| ASSIGNMENT |
Show each line of the data below in which "Bachelor" occurs.

[Entries taken from a collection]
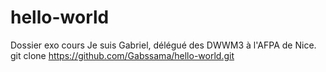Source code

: # hello-world
Dossier exo cours
Je suis Gabriel, délégué des DWWM3 à l'AFPA de Nice.
git clone <https://github.com/Gabssama/hello-world.git>
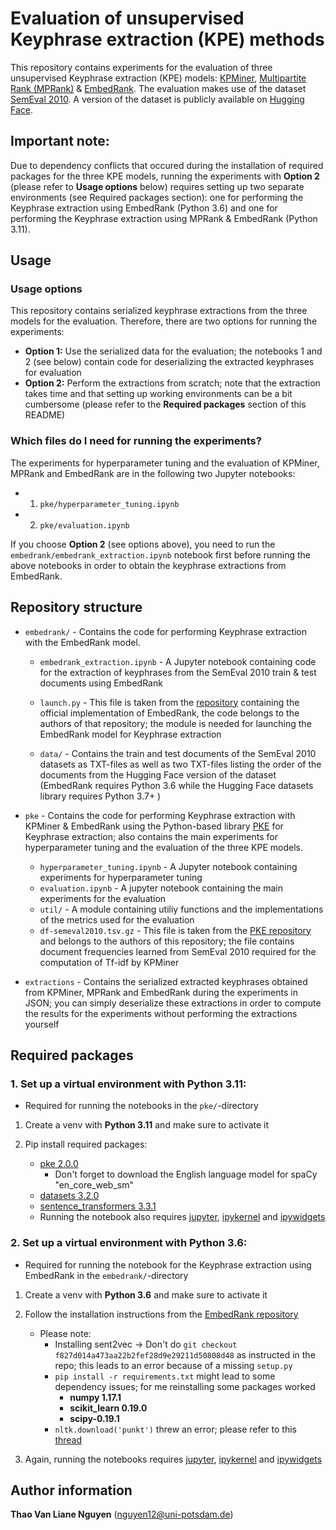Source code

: # Evaluation of unsupervised Keyphrase extraction (KPE) methods

This repository contains experiments for the evaluation of three unsupervised Keyphrase extraction (KPE) models: [KPMiner](https://doi.org/10.1016/j.is.2008.05.002), [Multipartite Rank (MPRank)](https://doi.org/10.18653/v1/N18-2105) & [EmbedRank](https://doi.org/10.18653/v1/K18-1022). The evaluation makes use of the dataset [SemEval 2010](https://aclanthology.org/S10-1004/). A version of the dataset is publicly available on [Hugging Face](https://huggingface.co/datasets/midas/semeval2010).

## Important note:
Due to dependency conflicts that occured during the installation of required packages for the three KPE models, running the experiments with **Option 2** (please refer to **Usage options** below) requires setting up two separate environments (see Required packages section): one for performing the Keyphrase extraction using EmbedRank (Python 3.6) and one for performing the Keyphrase extraction using MPRank & EmbedRank (Python 3.11). 


## Usage
### Usage options
This repository contains serialized keyphrase extractions from the three models for the evaluation. Therefore, there are two options for running the experiments:

- **Option 1:** Use the serialized data for the evaluation; the notebooks 1 and 2 (see below) contain code for deserializing the extracted keyphrases for evaluation 
- **Option 2:** Perform the extractions from scratch; note that the extraction takes time and that setting up working environments can be a bit cumbersome (please refer to the **Required packages** section of this README)

### Which files do I need for running the experiments?

The experiments for hyperparameter tuning and the evaluation of KPMiner, MPRank and EmbedRank are in the following two Jupyter notebooks:
- 1. `pke/hyperparameter_tuning.ipynb`
- 2. `pke/evaluation.ipynb`


If you choose **Option 2** (see options above), you need to run the `embedrank/embedrank_extraction.ipynb` notebook first before running the above notebooks in order to obtain the keyphrase extractions from EmbedRank. 

## Repository structure
- `embedrank/` - Contains the code for performing Keyphrase extraction with the EmbedRank model.
    - `embedrank_extraction.ipynb` - A Jupyter notebook containing code for the extraction of keyphrases from the SemEval 2010 train & test documents using EmbedRank

    - `launch.py` - This file is taken from the [repository](https://github.com/swisscom/ai-research-keyphrase-extraction) containing the official implementation of EmbedRank, the code belongs to the authors of that repository; the module is needed for launching the EmbedRank model for Keyphrase extraction

    - `data/` - Contains the train and test documents of the SemEval 2010 datasets as TXT-files as well as two TXT-files listing the order of the documents from the Hugging Face version of the dataset (EmbedRank requires Python 3.6 while the Hugging Face datasets library requires Python 3.7+ )


- `pke` - Contains the code for performing Keyphrase extraction with KPMiner & EmbedRank using the Python-based library [PKE](https://github.com/boudinfl/pke) for Keyphrase extraction; also contains the main experiments for hyperparameter tuning and the evaluation of the three KPE models.

    - `hyperparameter_tuning.ipynb` - A Jupyter notebook containing experiments for hyperparameter tuning 
    - `evaluation.ipynb` - A jupyter notebook containing the main experiments for the evaluation
    - `util/` - A module containing utiliy functions and the implementations of the metrics used for the evaluation
    - `df-semeval2010.tsv.gz` - This file is taken from the [PKE repository](https://github.com/boudinfl/pke) and belongs to the authors of this repository; the file contains document frequencies learned from SemEval 2010 required for the computation of Tf-idf by KPMiner


- `extractions` - Contains the serialized extracted keyphrases obtained from KPMiner, MPRank and EmbedRank during the experiments in JSON; you can simply deserialize these extractions in order to compute the results for the experiments without performing the extractions yourself


## Required packages

### 1. Set up a virtual environment with Python 3.11:
- Required for running the notebooks in the `pke/`-directory 

1. Create a venv with **Python 3.11** and make sure to activate it 

2. Pip install required packages:
    - [pke 2.0.0](https://github.com/boudinfl/pke/tree/master) 
        - Don't forget to download the English language model for spaCy "en_core_web_sm"
    - [datasets 3.2.0](https://huggingface.co/docs/datasets/installation) 
    - [sentence_transformers 3.3.1](https://sbert.net/docs/installation.html)
    - Running the notebook also requires [jupyter](https://docs.jupyter.org/ru/latest/install/notebook-classic.html), [ipykernel](https://pypi.org/project/ipykernel/) and [ipywidgets](https://ipywidgets.readthedocs.io/en/stable/user_install.html)


### 2. Set up a virtual environment with Python 3.6:
- Required for running the notebook for the Keyphrase extraction using EmbedRank in the `embedrank/`-directory

1. Create a venv with **Python 3.6** and make sure to activate it

2. Follow the installation instructions from the [EmbedRank repository](https://github.com/swisscom/ai-research-keyphrase-extraction)
    - Please note:
        - Installing sent2vec -> Don't do `git checkout f827d014a473aa22b2fef28d9e29211d50808d48` as instructed in the repo; this leads to an error because of a missing `setup.py`
        -  `pip install -r requirements.txt` might lead to some dependency issues; for me reinstalling some packages worked
            - **numpy 1.17.1**
            - **scikit_learn 0.19.0**
            - **scipy-0.19.1**
        - `nltk.download('punkt')` threw an error; please refer to this [thread](https://stackoverflow.com/questions/38916452/nltk-download-ssl-certificate-verify-failed)

3. Again, running the notebooks requires [jupyter](https://docs.jupyter.org/ru/latest/install/notebook-classic.html), [ipykernel](https://pypi.org/project/ipykernel/) and [ipywidgets](https://ipywidgets.readthedocs.io/en/stable/user_install.html)



## Author information
**Thao Van Liane Nguyen** (nguyen12@uni-potsdam.de)

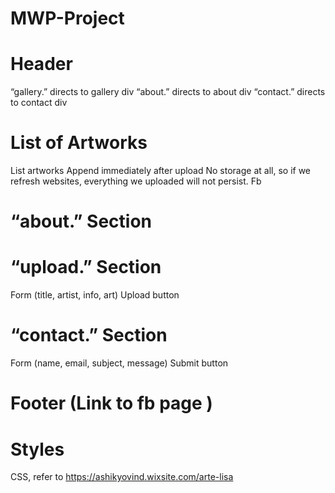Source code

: # MWP-Project

# Header 
“gallery.” directs to gallery div
“about.” directs to about div
“contact.” directs to contact div

# List of Artworks
List artworks
Append immediately after upload
No storage at all, so if we refresh websites, everything we uploaded will not persist. 
Fb 

# “about.” Section

# “upload.” Section 
Form (title, artist, info, art)
Upload button

# “contact.” Section 
Form (name, email, subject, message)
Submit button

# Footer (Link to fb page )

# Styles
CSS, refer to https://ashikyovind.wixsite.com/arte-lisa


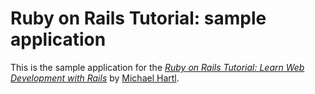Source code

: # Ruby on Rails Tutorial: sample application
This is the sample application for the [*Ruby on Rails Tutorial: Learn Web Development with Rails*](http://www.railstutorial.org/) by [Michael Hartl](http://www.michaelhartl.com/).
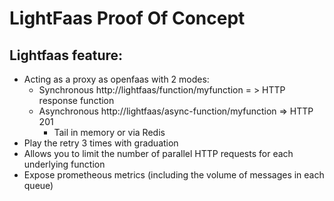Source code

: # LightFaas Proof Of Concept
 
 
## Lightfaas feature:

- Acting as a proxy as openfaas with 2 modes: 
  - Synchronous http://lightfaas/function/myfunction = > HTTP response function  
  - Asynchronous http://lightfaas/async-function/myfunction => HTTP 201
    - Tail in memory or via Redis
- Play the retry 3 times with graduation
- Allows you to limit the number of parallel HTTP requests for each underlying function 
- Expose prometheous metrics (including the volume of messages in each queue)
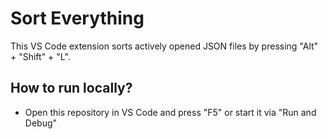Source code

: # Sort Everything

This VS Code extension sorts actively opened JSON files by pressing "Alt" + "Shift" + "L".

## How to run locally?

- Open this repository in VS Code and press "F5" or start it via "Run and Debug"
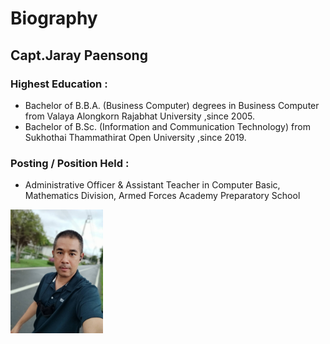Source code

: # Biography
## Capt.Jaray Paensong 
### Highest Education : 
* Bachelor of B.B.A. (Business Computer) degrees in Business Computer from Valaya Alongkorn Rajabhat University ,since 2005.
* Bachelor of B.Sc. (Information and Communication Technology) from Sukhothai Thammathirat Open University ,since 2019.
### Posting / Position Held : 
* Administrative Officer & Assistant Teacher in Computer Basic, Mathematics Division, Armed Forces Academy Preparatory School
<table>
<img src="ray2.jpg" width="148">
</table>
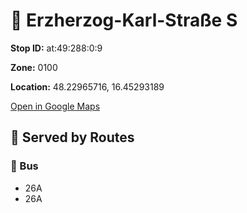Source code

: # 🚉 Erzherzog-Karl-Straße S


**Stop ID:** at:49:288:0:9

**Zone:** 0100

**Location:** 48.22965716, 16.45293189

[Open in Google Maps](https://www.google.com/maps?q=48.22965716,16.45293189)

## 🚆 Served by Routes

### 🚌 Bus
- 26A
- 26A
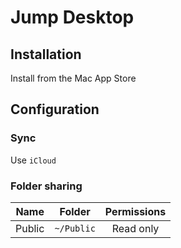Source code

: # Jump Desktop

## Installation

Install from the Mac App Store

## Configuration

### Sync

Use `iCloud`

### Folder sharing

| Name        | Folder        | Permissions  |
|:-----------:|:-------------:|:------------:|
| Public      | `~/Public`    | Read only    |
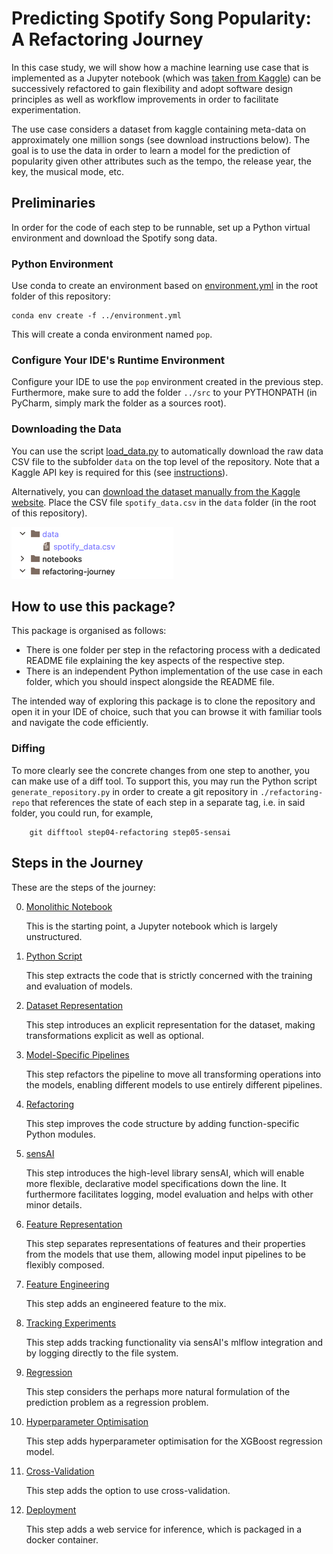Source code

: # Predicting Spotify Song Popularity: A Refactoring Journey

In this case study, we will show how a machine learning use case that is implemented
as a Jupyter notebook (which was [taken from Kaggle]()) can be successively refactored to gain flexibility and
adopt software design principles as well as workflow improvements in order
to facilitate experimentation.

The use case considers a dataset from kaggle containing meta-data on approximately one million songs (see download instructions below).
The goal is to use the data in order to learn a model for the prediction of popularity given other attributes such as the tempo, the release year, the key, the musical mode, etc.

## Preliminaries

In order for the code of each step to be runnable, set up a Python virtual environment
and download the Spotify song data.

### Python Environment

Use conda to create an environment based on [environment.yml](environment.yml) in the root folder of this repository:

    conda env create -f ../environment.yml

This will create a conda environment named `pop`.

### Configure Your IDE's Runtime Environment

Configure your IDE to use the `pop` environment created in the previous step.
Furthermore, make sure to add the folder `../src` to your PYTHONPATH (in PyCharm, simply
mark the folder as a sources root).

### Downloading the Data

You can use the script [load_data.py](load_data.py) to automatically download the raw data CSV file to the subfolder
`data` on the top level of the repository.
Note that a Kaggle API key is required for this (see [instructions](https://www.kaggle.com/docs/api)).

Alternatively, you can [download the dataset manually from the Kaggle website](https://www.kaggle.com/datasets/amitanshjoshi/spotify-1million-tracks).
Place the CSV file `spotify_data.csv` in the `data` folder (in the root of this repository).

![data_folder](resources/data_folder.png)

## How to use this package?

This package is organised as follows:
 * There is one folder per step in the refactoring process with a dedicated README file explaining the key aspects of the respective step.
 * There is an independent Python implementation of the use case in each folder, which you should inspect alongside the README file.  

The intended way of exploring this package is to clone the repository and open it in your IDE of choice, 
such that you can browse it with familiar tools and navigate the code efficiently.

### Diffing

To more clearly see the concrete changes from one step to another, you can make use 
of a diff tool. 
To support this, you may run the Python script 
`generate_repository.py` in order to create a git repository in `./refactoring-repo` that references 
the state of each step in a separate tag, i.e. in said folder, you could run, for example,
   
        git difftool step04-refactoring step05-sensai


## Steps in the Journey

These are the steps of the journey:

 0. [Monolithic Notebook](refactoring-journey/step00-monolithic-notebook/README.md)
   
    This is the starting point, a Jupyter notebook which is largely unstructured.  
   
 1. [Python Script](refactoring-journey/step01-python-script/README.md)

    This step extracts the code that is strictly concerned with the training and evaluation of models.

 2. [Dataset Representation](refactoring-journey/step02-dataset-representation/README.md)

    This step introduces an explicit representation for the dataset, making transformations explicit as well as optional.

 3. [Model-Specific Pipelines](refactoring-journey/step03-model-specific-pipelines/README.md)

    This step refactors the pipeline to move all transforming operations into the models, enabling different models to use entirely different pipelines.

 4. [Refactoring](refactoring-journey/step04-refactoring/README.md)

    This step improves the code structure by adding function-specific Python modules.

 5. [sensAI](refactoring-journey/step05-sensai/README.md)

    This step introduces the high-level library sensAI, which will enable more flexible, declarative model specifications down the line.
    It furthermore facilitates logging, model evaluation and helps with other minor details.

 6. [Feature Representation](refactoring-journey/step06-feature-representation/README.md)

    This step separates representations of features and their properties from the models that use them, allowing
    model input pipelines to be flexibly composed.

 7. [Feature Engineering](refactoring-journey/step07-feature-engineering/README.md)

    This step adds an engineered feature to the mix.

 8. [Tracking Experiments](refactoring-journey/step08-tracking-experiments/README.md)

    This step adds tracking functionality via sensAI's mlflow integration and by logging directly to the file system.

 9. [Regression](refactoring-journey/step09-regression/README.md)

    This step considers the perhaps more natural formulation of the prediction problem as a regression problem.

10. [Hyperparameter Optimisation](step10-hyperparameter-optimisation/README.md)

    This step adds hyperparameter optimisation for the XGBoost regression model.

11. [Cross-Validation](refactoring-journey/step11-cross-validation/README.md)

    This step adds the option to use cross-validation.

12. [Deployment](refactoring-journey/step12-deployment/README.md)

    This step adds a web service for inference, which is packaged in a docker container.


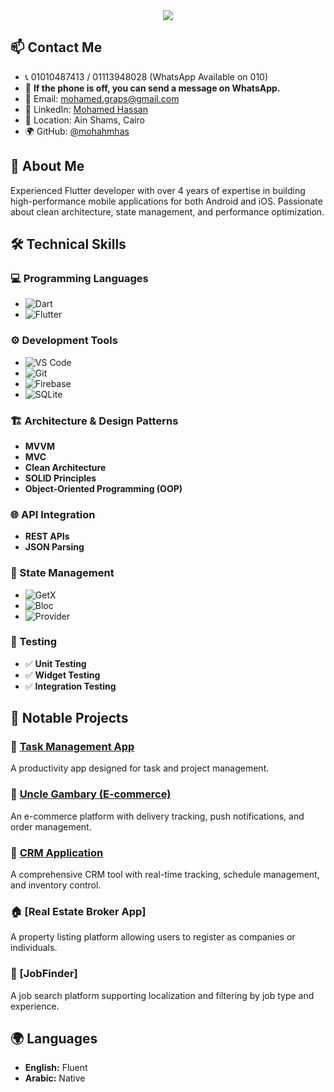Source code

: <div align="center">
    <img src="https://readme-typing-svg.herokuapp.com/?font=Righteous&size=28&center=true&vCenter=true&width=500&height=70&duration=4000&lines=Hi+There!+👋;+I'm+Mohamed+Ahmed+Hassan!+😎;" />
</div>


## 📫 Contact Me  
- 📞 01010487413 / 01113948028 (WhatsApp Available on 010)
- 💬 **If the phone is off, you can send a message on WhatsApp.** 
- 📧 Email: [mohamed.graps@gmail.com](mailto:mohamed.graps@gmail.com)  
- 💼 LinkedIn: [Mohamed Hassan](https://www.linkedin.com/in/mohamed-hassan-a801a7187/)  
- 🏡 Location: Ain Shams, Cairo  
- 🌍 GitHub: [@mohahmhas](https://github.com/mohahmhas?tab=repositories)  

## 🚀 About Me  
Experienced Flutter developer with over 4 years of expertise in building high-performance mobile applications for both Android and iOS. Passionate about clean architecture, state management, and performance optimization.

## 🛠️ Technical Skills  

### 💻 Programming Languages  
- ![Dart](https://img.shields.io/badge/Dart-0175C2?style=for-the-badge&logo=dart&logoColor=white) 
- ![Flutter](https://img.shields.io/badge/Flutter-02569B?style=for-the-badge&logo=flutter&logoColor=white) 

### ⚙️ Development Tools  
- ![VS Code](https://img.shields.io/badge/VS%20Code-007ACC?style=for-the-badge&logo=visual-studio-code&logoColor=white) 
- ![Git](https://img.shields.io/badge/Git-F05032?style=for-the-badge&logo=git&logoColor=white) 
- ![Firebase](https://img.shields.io/badge/Firebase-FFCA28?style=for-the-badge&logo=firebase&logoColor=black) 
- ![SQLite](https://img.shields.io/badge/SQLite-003B57?style=for-the-badge&logo=sqlite&logoColor=white) 

### 🏗️ Architecture & Design Patterns  
- **MVVM**  
- **MVC**  
- **Clean Architecture**  
- **SOLID Principles**  
- **Object-Oriented Programming (OOP)**  

### 🌐 API Integration  
- **REST APIs**  
- **JSON Parsing**  

### 📌 State Management  
- ![GetX](https://img.shields.io/badge/GetX-FFC107?style=for-the-badge&logo=getx&logoColor=black) 
- ![Bloc](https://img.shields.io/badge/Bloc-00A8E1?style=for-the-badge&logo=flutter&logoColor=white)   
- ![Provider](https://img.shields.io/badge/Provider-4CAF50?style=for-the-badge&logo=flutter&logoColor=white) 

### 🧪 Testing  
- ✅ **Unit Testing**  
- ✅ **Widget Testing**  
- ✅ **Integration Testing**  

## 📂 Notable Projects  

### 🎯 [Task Management App](https://apps.apple.com/uz/app/task/id6648788021)  
A productivity app designed for task and project management.  

### 🛒 [Uncle Gambary (E-commerce)](https://play.google.com/store/apps/details?id=com.AirPoint.UncleGamabry&hl=ar)  
An e-commerce platform with delivery tracking, push notifications, and order management.  

### 🏢 [CRM Application](https://www.airpoint-eg.com/web/)  
A comprehensive CRM tool with real-time tracking, schedule management, and inventory control.  

### 🏠 [Real Estate Broker App]  
A property listing platform allowing users to register as companies or individuals.  

### 🔎 [JobFinder]  
A job search platform supporting localization and filtering by job type and experience.  

## 🌍 Languages  
- **English:** Fluent  
- **Arabic:** Native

| WRITTEN RESPONSE |
* Bachelor of B.B.A. (Business Computer) degrees in Business Computer from Valaya Alongkorn Rajabhat University ,since 2005.
* Bachelor of B.Sc. (Information and Communication Technology) from Sukhothai Thammathirat Open University ,since 2019.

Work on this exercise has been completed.